# Study material
▼
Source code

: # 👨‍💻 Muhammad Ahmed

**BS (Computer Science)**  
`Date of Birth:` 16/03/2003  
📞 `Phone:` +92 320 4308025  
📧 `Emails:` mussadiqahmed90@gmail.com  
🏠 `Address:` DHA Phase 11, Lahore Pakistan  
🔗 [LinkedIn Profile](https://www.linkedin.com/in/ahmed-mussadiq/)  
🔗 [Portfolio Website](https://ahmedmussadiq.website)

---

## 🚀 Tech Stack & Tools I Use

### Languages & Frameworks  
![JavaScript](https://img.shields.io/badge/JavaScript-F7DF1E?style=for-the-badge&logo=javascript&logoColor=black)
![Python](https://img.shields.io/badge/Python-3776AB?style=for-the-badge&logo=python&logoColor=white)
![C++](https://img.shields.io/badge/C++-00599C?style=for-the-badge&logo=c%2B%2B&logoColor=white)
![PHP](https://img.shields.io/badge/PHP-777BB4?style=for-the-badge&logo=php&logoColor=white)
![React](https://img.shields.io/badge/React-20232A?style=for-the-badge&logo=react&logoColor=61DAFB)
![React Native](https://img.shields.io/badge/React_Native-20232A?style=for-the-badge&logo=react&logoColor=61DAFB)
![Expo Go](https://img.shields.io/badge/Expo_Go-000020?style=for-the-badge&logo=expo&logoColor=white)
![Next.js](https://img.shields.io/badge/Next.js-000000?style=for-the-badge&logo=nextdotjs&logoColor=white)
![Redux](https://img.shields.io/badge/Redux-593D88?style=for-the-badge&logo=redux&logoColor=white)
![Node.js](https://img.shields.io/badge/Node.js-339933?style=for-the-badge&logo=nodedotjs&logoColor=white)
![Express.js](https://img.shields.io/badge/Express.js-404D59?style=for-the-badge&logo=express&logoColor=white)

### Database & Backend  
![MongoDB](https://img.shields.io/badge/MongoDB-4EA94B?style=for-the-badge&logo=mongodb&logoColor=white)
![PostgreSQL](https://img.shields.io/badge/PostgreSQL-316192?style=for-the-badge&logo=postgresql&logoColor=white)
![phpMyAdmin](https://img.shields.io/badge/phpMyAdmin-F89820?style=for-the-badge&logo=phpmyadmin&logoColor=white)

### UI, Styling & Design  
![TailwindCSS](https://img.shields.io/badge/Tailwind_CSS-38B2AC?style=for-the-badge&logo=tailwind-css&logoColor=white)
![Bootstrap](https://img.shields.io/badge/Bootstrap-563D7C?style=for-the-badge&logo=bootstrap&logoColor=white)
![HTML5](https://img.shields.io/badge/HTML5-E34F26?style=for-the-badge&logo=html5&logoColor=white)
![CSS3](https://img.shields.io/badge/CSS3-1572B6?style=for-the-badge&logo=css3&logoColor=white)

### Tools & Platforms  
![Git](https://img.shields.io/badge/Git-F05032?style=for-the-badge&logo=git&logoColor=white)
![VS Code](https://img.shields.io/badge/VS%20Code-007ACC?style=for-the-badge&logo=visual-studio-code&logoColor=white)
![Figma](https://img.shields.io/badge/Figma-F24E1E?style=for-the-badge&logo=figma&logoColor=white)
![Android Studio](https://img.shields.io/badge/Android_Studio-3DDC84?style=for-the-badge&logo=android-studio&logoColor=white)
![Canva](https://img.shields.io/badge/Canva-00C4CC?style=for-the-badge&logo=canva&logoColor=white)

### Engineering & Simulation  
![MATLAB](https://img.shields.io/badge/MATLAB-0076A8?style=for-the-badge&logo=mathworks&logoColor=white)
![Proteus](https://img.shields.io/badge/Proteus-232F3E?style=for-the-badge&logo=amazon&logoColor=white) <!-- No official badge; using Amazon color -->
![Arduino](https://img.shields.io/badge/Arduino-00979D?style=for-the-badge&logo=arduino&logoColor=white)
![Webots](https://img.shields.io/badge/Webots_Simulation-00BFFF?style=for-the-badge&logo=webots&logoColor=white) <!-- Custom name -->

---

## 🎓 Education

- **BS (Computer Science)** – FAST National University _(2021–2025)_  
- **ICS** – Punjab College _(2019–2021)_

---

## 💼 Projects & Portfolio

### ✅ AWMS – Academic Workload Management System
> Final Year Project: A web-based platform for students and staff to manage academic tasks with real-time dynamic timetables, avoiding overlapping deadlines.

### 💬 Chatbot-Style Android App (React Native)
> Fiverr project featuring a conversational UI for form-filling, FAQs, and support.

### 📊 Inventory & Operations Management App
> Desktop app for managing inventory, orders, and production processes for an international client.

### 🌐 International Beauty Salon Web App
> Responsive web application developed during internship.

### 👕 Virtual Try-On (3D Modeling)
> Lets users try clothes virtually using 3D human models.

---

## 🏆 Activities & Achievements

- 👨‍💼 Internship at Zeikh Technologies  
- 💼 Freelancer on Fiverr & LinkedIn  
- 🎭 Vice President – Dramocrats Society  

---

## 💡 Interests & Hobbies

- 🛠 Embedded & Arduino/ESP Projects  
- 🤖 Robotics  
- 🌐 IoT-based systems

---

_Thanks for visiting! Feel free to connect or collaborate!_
▲
Read the entries above, then pull out the lines that include "React".

![React](https://img.shields.io/badge/React-20232A?style=for-the-badge&logo=react&logoColor=61DAFB)
![React Native](https://img.shields.io/badge/React_Native-20232A?style=for-the-badge&logo=react&logoColor=61DAFB)
### 💬 Chatbot-Style Android App (React Native)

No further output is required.